Gillies later told the police Boy did not have a lead because he did not like being on one, and did not have a muzzle because she did not think it was necessary.

She had owned the dog for about three years, but kept it in the house because he was ‘frightened of the lead’ and, because of his size and strength, she did not know whether she would be able to control him.

Because other people in the house were aware of it, they tended to keep the door locked. But Mr Warner said the dog got out as “someone must have left the door open.”

The girl had seen it in the street near her home, so had not gone out until it seemed the dog had gone.

But the dog re-appeared and ran towards her before attacking her. She ran to a family friends’ house where she was let in.

The girl suffered serious bites to her ear and both arms, including two to her forearms down to the muscle, and was taken to hospital by ambulance.

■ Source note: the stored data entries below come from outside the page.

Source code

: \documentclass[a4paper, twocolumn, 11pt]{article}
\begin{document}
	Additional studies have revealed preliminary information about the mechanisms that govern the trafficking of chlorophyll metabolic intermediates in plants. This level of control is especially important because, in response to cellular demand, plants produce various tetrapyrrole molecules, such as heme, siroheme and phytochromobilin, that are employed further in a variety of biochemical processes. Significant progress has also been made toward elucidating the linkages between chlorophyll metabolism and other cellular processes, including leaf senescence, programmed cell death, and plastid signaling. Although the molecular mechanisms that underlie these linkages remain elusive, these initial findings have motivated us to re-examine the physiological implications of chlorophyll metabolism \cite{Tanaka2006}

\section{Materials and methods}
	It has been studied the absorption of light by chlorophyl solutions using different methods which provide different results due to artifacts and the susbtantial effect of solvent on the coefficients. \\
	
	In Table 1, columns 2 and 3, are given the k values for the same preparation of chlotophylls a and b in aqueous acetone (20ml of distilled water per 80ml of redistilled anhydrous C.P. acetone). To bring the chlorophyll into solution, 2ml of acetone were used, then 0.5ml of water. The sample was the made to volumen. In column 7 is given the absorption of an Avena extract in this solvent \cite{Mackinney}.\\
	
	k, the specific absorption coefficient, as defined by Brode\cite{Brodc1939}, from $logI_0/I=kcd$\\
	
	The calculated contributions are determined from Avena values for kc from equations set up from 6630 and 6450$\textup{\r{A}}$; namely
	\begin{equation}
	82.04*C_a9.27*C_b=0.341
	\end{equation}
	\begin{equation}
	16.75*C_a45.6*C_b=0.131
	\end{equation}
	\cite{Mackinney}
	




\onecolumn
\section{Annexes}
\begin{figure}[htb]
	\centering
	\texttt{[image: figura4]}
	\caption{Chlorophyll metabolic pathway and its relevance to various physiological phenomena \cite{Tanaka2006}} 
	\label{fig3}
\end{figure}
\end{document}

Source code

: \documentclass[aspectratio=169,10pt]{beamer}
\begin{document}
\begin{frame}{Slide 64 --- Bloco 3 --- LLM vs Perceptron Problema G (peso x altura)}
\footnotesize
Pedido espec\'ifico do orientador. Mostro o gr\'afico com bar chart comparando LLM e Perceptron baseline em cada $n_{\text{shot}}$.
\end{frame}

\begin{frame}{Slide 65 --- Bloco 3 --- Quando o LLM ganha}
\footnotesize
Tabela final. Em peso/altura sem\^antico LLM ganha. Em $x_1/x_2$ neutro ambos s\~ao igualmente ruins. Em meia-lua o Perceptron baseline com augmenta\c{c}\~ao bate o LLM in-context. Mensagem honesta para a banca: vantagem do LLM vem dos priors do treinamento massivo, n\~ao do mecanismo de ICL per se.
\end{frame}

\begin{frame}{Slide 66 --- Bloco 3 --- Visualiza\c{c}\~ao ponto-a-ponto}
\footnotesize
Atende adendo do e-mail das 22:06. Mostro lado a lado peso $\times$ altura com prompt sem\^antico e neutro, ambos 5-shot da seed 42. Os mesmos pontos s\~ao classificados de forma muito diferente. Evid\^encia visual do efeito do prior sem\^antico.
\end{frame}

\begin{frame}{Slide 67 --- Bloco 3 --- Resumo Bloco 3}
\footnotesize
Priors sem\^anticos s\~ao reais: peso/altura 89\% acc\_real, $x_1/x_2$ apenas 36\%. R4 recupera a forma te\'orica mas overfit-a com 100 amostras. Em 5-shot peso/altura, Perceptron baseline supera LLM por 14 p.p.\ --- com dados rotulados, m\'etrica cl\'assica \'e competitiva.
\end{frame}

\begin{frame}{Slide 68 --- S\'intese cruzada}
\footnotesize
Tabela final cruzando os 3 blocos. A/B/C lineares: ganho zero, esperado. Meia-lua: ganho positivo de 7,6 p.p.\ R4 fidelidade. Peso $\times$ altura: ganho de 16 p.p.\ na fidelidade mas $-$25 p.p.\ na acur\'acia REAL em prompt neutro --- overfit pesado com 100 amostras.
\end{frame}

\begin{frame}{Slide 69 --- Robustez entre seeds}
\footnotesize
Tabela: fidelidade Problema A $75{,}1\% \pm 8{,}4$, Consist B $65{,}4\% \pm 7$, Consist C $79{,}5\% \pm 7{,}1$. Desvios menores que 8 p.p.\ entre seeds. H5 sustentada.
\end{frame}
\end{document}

She had stitches and was in such pain and distress when the stitches were later removed, it had to be done under general anaesthetic. She was off school for five weeks.

David Rees, defending, said that after the incident Gillies’ eldest son called the police to take the dog away, which they did, but it was not known whether it had been destroyed.

He said: “My understanding is that after the dog had attacked the young girl, the defendant, on hearing screaming, had run out and used herself as a shield.

“… She is clearly ashamed of what happened. It was not something she envisaged would or could happen.

“This dog she had had for three years in the company of her children and her young grandchild had not displayed such behaviour before.”

Recorder Thomas Rochford told Gillies: “You were the owner of a dog which caused injury to a child when that dog was dangerously out of control.

“She will almost certainly remain with those scars for the rest of her life because that dog was not kept under control.

“You clearly made some attempt to end the attack, but there are aggravating features.

“This was a dog of a type which can be aggressive. You must have known that. It was a dog which had been out of control before, and it was a dog you had not trained, and it was a dog who was never taken for a walk.”